▶ [Exercise]:
Count the lines in the entries that contain the string "instead". State nothing but the number.

-- Data extracts follows --

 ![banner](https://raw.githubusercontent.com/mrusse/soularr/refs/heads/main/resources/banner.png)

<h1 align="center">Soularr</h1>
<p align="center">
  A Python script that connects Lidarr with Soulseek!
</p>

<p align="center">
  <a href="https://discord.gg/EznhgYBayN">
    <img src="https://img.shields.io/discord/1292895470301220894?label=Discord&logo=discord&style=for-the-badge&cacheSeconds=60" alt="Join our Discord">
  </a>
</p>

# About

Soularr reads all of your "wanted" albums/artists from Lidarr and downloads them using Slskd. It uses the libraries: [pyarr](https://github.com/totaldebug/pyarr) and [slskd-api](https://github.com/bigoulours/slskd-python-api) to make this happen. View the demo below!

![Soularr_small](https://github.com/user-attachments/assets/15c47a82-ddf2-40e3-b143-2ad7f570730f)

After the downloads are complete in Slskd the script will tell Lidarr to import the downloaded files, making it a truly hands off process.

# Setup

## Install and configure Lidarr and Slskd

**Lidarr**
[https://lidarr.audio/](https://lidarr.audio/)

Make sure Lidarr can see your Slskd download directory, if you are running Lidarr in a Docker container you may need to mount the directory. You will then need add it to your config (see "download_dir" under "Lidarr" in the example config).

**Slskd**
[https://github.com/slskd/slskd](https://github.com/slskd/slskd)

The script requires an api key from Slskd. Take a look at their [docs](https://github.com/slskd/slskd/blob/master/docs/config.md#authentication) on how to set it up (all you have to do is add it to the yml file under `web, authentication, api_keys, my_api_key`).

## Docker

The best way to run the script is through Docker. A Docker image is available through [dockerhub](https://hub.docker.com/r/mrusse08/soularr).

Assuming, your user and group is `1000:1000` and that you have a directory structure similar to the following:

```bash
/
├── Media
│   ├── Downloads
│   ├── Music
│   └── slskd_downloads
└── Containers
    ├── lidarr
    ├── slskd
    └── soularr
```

-- Data extracts concluded --
-- Data extracts follows --

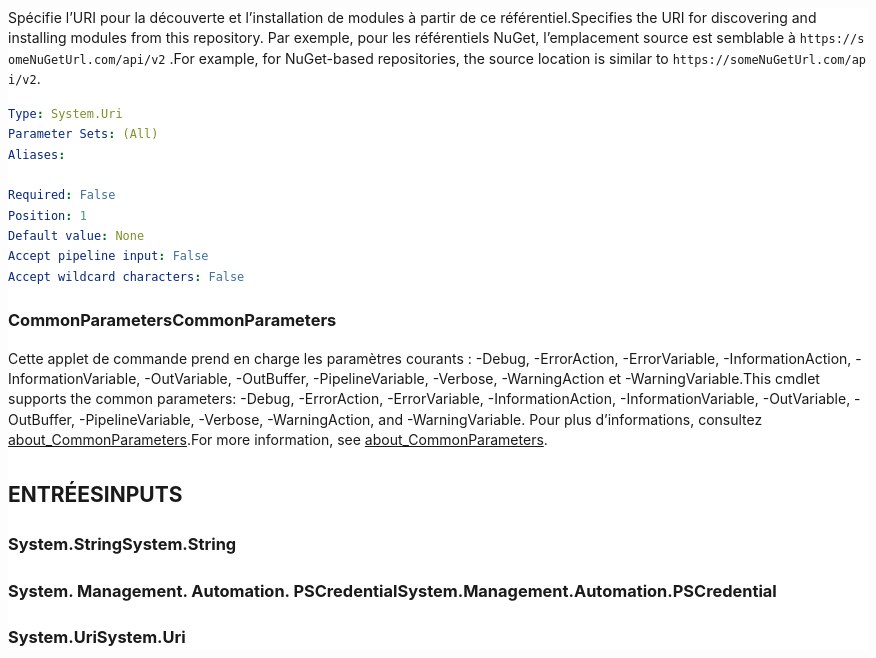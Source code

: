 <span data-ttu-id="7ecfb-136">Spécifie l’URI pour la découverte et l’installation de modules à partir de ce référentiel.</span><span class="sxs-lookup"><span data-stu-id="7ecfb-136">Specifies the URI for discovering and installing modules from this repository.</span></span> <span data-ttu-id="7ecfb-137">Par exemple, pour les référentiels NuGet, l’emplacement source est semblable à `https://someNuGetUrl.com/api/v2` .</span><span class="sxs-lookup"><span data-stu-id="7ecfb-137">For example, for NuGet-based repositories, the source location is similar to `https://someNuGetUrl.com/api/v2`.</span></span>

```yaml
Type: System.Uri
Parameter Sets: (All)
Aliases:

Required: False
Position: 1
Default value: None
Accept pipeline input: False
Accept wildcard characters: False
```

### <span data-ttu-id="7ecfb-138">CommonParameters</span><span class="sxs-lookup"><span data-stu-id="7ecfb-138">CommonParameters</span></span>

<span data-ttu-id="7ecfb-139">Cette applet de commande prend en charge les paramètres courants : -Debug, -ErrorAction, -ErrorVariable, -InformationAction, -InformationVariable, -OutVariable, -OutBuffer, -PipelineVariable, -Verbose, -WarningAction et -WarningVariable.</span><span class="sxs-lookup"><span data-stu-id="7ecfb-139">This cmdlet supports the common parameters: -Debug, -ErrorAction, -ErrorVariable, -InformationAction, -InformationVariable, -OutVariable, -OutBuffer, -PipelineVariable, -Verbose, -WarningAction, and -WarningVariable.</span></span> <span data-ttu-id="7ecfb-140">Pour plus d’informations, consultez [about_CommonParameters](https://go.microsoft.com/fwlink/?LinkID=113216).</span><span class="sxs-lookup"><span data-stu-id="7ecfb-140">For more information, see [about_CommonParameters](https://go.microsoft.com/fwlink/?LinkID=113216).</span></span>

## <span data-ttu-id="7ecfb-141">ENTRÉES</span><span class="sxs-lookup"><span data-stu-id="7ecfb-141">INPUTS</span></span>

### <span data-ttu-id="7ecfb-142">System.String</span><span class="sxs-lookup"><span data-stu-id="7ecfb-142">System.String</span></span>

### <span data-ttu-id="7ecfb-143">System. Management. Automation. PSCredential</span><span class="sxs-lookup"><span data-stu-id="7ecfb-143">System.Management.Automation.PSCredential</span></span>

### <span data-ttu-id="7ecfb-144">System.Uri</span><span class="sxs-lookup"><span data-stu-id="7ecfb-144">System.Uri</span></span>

-- Data extracts concluded --
-- Data extracts follows --

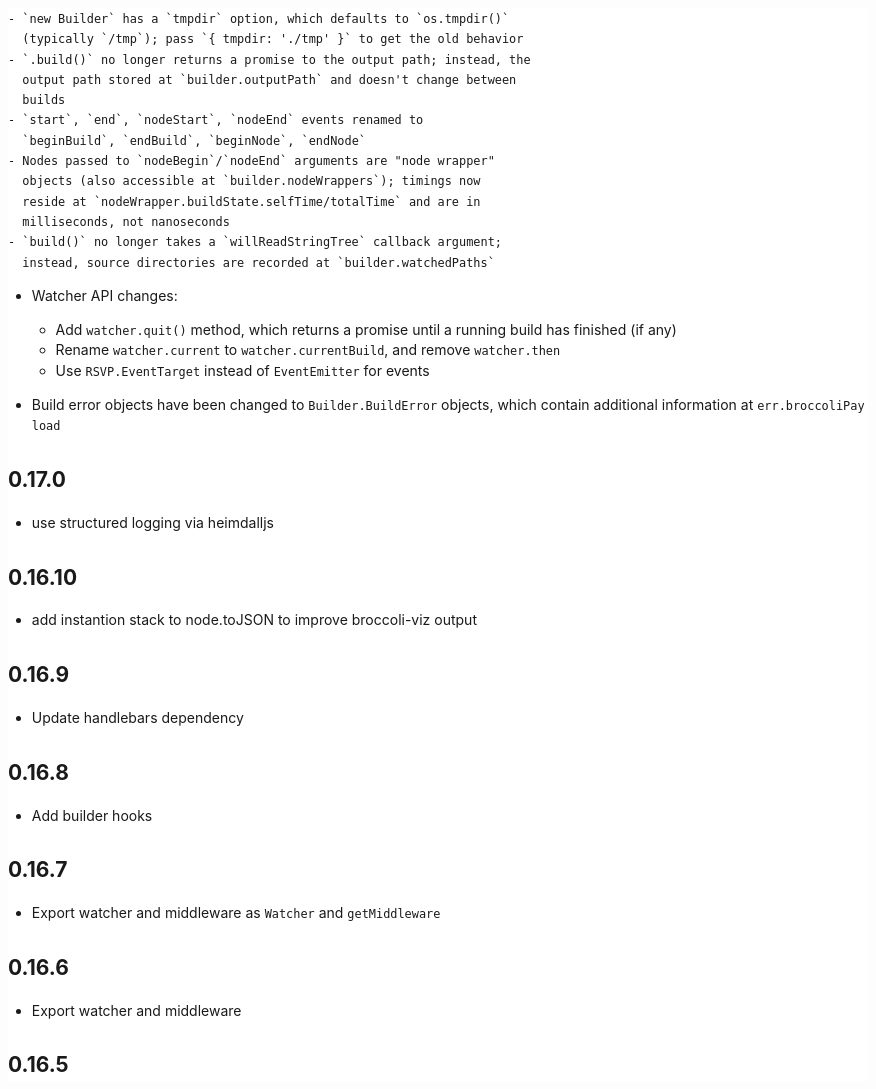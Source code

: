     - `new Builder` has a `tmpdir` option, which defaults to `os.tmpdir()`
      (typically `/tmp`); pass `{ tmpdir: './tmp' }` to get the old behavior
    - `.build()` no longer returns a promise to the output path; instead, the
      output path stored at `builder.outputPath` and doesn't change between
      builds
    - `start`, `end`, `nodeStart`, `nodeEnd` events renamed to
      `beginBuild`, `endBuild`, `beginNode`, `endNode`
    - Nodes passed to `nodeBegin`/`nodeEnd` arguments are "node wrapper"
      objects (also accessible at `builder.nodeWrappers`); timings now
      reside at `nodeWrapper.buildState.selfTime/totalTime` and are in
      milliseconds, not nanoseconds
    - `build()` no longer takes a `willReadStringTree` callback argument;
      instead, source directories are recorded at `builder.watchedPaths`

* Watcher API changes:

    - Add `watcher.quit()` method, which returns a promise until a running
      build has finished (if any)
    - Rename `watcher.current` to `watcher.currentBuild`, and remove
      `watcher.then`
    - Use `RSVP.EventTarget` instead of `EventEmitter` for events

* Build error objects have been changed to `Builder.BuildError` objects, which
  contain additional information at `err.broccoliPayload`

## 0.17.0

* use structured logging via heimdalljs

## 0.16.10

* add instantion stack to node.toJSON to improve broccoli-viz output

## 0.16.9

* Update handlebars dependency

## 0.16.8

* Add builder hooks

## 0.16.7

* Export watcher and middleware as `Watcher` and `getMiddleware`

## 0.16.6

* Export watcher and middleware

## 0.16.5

-- Data extracts concluded --

▶ [Answer to this problem]:
3